Java could be the most common language, followed by Python. As for the predictory words, we thought that shoe company brands or shoe types would be amongst the most common words.
- Acquire data.
- Initial exploration.
- Clean data.
- Create questions.
- Split data.
- Explore data on train set.
- Model using Classification methods.
Feature | Definition |
---|---|
repo | repository of README.md file |
readme_contents | text content of README.md file |
clean | readme_content column cleaned by: - lowercase all words, - unicode "NKFD", - encode "ASCII", - decode "UTF-8" |
stemmed | all text from the "clean" column stemmed |
lemmatized | all text from the "clean" column lemmatized |
- Data acquired from Github.
- Query for 'shoes' in search bar. Filter by 'Most Stars'.
- 198 README.md files acquired.
- Each row represents a repository.
- Columns represent the repository, language and README.md contents.
- Dropped nulls.
- 13 values dropped.
- Cleaned text contents:
- lowercased
- unicode "NKFD"
- encode "ASCII", decode "UTF-8".
- Create stemmed and lemmatized columns.
- Split into train, validate and test sets (56/24/20).

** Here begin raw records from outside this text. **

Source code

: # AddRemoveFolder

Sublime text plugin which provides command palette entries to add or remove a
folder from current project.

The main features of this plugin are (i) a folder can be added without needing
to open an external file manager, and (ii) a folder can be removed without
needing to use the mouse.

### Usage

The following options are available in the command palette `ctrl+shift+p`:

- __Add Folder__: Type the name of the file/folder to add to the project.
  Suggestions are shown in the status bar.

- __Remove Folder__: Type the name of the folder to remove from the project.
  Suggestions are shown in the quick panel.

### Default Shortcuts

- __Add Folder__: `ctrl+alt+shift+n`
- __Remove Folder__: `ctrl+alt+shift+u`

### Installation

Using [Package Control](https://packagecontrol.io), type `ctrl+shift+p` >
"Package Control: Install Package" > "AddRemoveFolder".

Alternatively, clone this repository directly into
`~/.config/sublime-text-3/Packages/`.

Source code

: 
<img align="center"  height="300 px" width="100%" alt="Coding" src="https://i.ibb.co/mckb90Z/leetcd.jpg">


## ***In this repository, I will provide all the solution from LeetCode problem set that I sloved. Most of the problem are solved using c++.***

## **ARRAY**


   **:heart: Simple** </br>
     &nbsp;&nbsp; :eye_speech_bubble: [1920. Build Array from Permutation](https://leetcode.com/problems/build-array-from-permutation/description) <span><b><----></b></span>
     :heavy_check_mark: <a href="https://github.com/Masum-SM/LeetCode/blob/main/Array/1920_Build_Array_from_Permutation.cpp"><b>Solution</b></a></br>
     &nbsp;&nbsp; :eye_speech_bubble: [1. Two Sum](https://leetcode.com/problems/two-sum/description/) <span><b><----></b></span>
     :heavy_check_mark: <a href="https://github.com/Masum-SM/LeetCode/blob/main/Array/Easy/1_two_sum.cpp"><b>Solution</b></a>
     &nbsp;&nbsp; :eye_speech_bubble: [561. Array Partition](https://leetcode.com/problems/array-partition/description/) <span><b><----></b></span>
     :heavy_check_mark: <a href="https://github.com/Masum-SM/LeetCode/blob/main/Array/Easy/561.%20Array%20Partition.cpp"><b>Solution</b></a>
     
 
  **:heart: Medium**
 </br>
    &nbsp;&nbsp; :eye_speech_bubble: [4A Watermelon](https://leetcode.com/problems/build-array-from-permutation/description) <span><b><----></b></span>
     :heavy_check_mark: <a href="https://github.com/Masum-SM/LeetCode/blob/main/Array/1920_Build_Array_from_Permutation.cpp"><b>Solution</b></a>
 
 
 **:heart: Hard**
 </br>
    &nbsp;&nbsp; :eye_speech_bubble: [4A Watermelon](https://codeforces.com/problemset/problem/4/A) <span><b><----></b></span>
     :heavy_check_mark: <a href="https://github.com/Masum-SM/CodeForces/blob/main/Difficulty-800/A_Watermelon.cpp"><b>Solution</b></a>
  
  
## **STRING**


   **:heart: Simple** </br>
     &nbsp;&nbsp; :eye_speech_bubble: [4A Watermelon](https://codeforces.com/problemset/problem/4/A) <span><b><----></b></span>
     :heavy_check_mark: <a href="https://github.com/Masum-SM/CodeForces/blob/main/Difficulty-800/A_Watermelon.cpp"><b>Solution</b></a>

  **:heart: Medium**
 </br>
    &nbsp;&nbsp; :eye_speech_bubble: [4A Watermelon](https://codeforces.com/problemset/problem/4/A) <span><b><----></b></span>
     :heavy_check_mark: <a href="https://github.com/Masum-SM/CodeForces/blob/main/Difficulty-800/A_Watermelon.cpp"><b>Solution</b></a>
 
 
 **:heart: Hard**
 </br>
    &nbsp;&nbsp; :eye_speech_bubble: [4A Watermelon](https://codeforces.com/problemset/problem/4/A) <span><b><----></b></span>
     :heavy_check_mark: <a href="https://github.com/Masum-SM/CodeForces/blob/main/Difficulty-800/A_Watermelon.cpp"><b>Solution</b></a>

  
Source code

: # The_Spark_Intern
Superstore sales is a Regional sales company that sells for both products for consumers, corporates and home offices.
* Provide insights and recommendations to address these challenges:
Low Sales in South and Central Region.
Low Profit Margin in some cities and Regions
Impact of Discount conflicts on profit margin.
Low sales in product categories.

- Search for and establish most common words using NLP techniques.
- Look at TF-IDF scores.
- Create bigrams. (This led to the discovery of two separate film scripts in two separate README.md files.)
- Create bar plots and word clouds to visualize trends.

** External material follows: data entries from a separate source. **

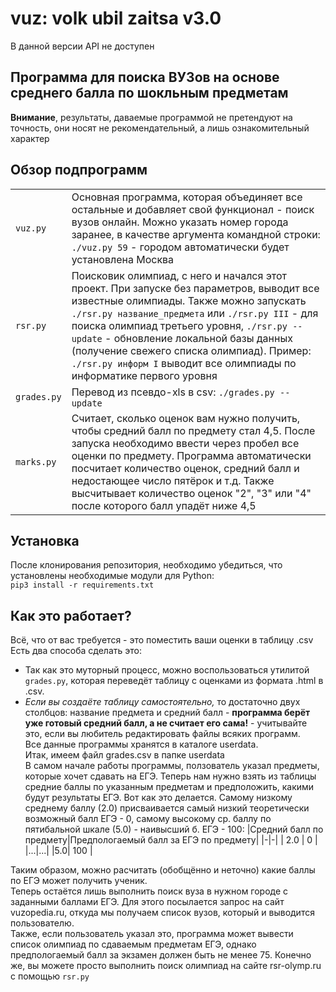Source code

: # vuz: volk ubil zaitsa v3.0
В данной версии API не доступен
## Программа для поиска ВУЗов на основе среднего балла по шокльным предметам
__Внимание__, результаты, даваемые программой не претендуют на точность, они носят не рекомендательный, а лишь ознакомительный характер
## Обзор подпрограмм
|||
|-|-|
|`vuz.py`| Основная программа, которая объединяет все остальные и добавляет свой функционал - поиск вузов онлайн. Можно указать номер города заранее, в качестве аргумента командной строки: `./vuz.py 59` - городом автоматически будет установлена Москва|  
|`rsr.py` | Поисковик олимпиад, с него и начался этот проект. При запуске без параметров, выводит все известные олимпиады. Также можно запускать `./rsr.py название_предмета` или `./rsr.py III` - для поиска олимпиад третьего уровня, `./rsr.py --update` - обновление локальной базы данных (получение свежего списка олимпиад). Пример: `./rsr.py информ I` выводит все олимпиады по информатике первого уровня| 
|`grades.py`| Перевод из псевдо-xls в csv: `./grades.py --update`|
|`marks.py`| Считает, сколько оценок вам нужно получить, чтобы средний балл по предмету стал 4,5. После запуска необходимо ввести через пробел все оценки по предмету. Программа автоматически посчитает количество оценок, средний балл и недостающее число пятёрок и т.д.  Также высчитывает количество оценок "2", "3" или "4" после которого балл упадёт ниже 4,5 |  

## Установка
После клонирования репозитория, необходимо убедиться, что установлены необходимые модули для Python:  
`pip3 install -r requirements.txt`

## Как это работает?
Всё, что от вас требуется - это поместить ваши оценки в таблицу .csv  
Есть два способа сделать это:
- Так как это муторный процесс, можно воспользоваться утилитой `grades.py`, которая переведёт таблицу с оценками из формата .html в .csv.  
- _Если вы создаёте таблицу самостоятельно,_ то достаточно двух столбцов: название предмета и средний балл - __программа берёт уже готовый средний балл, а не считает его сама!__ - учитывайте это, если вы любитель редактировать файлы всяких программ.  
Все данные программы хранятся в каталоге userdata.  
Итак, имеем файл grades.csv в папке userdata  
В самом начале работы программы, ползователь указал предметы, которые хочет сдавать на ЕГЭ.
Теперь нам нужно взять из таблицы средние баллы по указанным предметам и предположить, какими будут результаты ЕГЭ.
Вот как это делается. Самому низкому среднему баллу (2.0) присваивается самый низкий теоретически возможный балл ЕГЭ - 0, самому высокому ср. баллу по пятибальной шкале (5.0) - наивысший б. ЕГЭ - 100:
|Средний балл по предмету|Предпологаемый балл за ЕГЭ по предмету|
|-|-|
| 2.0 | 0 |
|...|...|
|5.0| 100 |   

Таким образом, можно расчитать (обобщённо и неточно) какие баллы по ЕГЭ может получить ученик.  
Теперь остаётся лишь выполнить поиск вуза в нужном городе с заданными баллами ЕГЭ. Для этого посылается запрос на сайт vuzopedia.ru, откуда мы получаем список вузов, который и выводится пользователю.  
Также, если пользователь указал это, программа может вывести список олимпиад по сдаваемым предметам ЕГЭ, однако предпологаемый балл за экзамен должен быть не менее 75. Конечно же, вы можете просто выполнить поиск олимпиад на сайте rsr-olymp.ru с помощью `rsr.py`

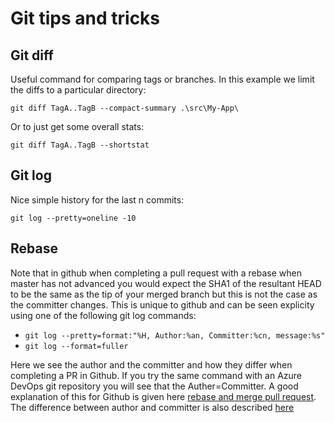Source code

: # Git tips and tricks

## Git diff

Useful command for comparing tags or branches. In this example we limit the diffs to a particular directory:

`git diff TagA..TagB --compact-summary .\src\My-App\`

Or to just get some overall stats:

`git diff TagA..TagB --shortstat`

## Git log

Nice simple history for the last n commits:

`git log --pretty=oneline -10`

## Rebase

Note that in github when completing a pull request with a rebase when master has not advanced you would expect the SHA1 of the
resultant HEAD to be the same as the tip of your merged branch but this is not the case as the committer changes. This is unique 
to github and can be seen explicity using one of the following git log commands:

- `git log --pretty=format:"%H, Author:%an, Committer:%cn, message:%s"`
- `git log --format=fuller`

Here we see the author and the committer and how they differ when completing a PR in Github. If you try the same command with an Azure DevOps git repository you will see that the Auther=Committer. A good explanation of this for Github is given here [rebase and merge pull request](https://help.github.com/en/github/collaborating-with-issues-and-pull-requests/about-pull-request-merges#rebase-and-merge-your-pull-request-commits). The difference between author and committer is also described [here](https://git-scm.com/book/en/v2/Git-Basics-Viewing-the-Commit-History)
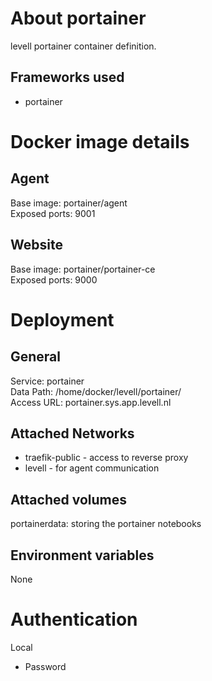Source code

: # About portainer 
levell portainer container definition.    

## Frameworks used
- portainer  

# Docker image details 
## Agent
Base image: portainer/agent  
Exposed ports: 9001  

## Website
Base image: portainer/portainer-ce  
Exposed ports: 9000

# Deployment
## General
Service: portainer  
Data Path: /home/docker/levell/portainer/  
Access URL: portainer.sys.app.levell.nl  

## Attached Networks
- traefik-public - access to reverse proxy
- levell - for agent communication

## Attached volumes
portainerdata: storing the portainer notebooks  

## Environment variables 
None  

# Authentication
Local
- Password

In this project, we examined the programming languages of Github repositories based on words mentioned in README.md files that included the word 'shoes'. By acquiring using web scraping techniques, exploring the data and creating classification models, using the decision tree, we established a model to accurately predict the programming language 43 pc of the time.
- Baseline: 25%
- Final Model: 43%
- Performance Increase: 73%
- Explore quadgrams.
- Visualize the quadgrams via word clouds and bar plots.
- We recommend that those interested in shoe marketing use the results of this project to bolster or enhance the jargon they use.
- Clone this Repository.
- Use functions in acquire.py file.
- Use functions in prepare.py to clean and prep data.
- Use same configurations for models.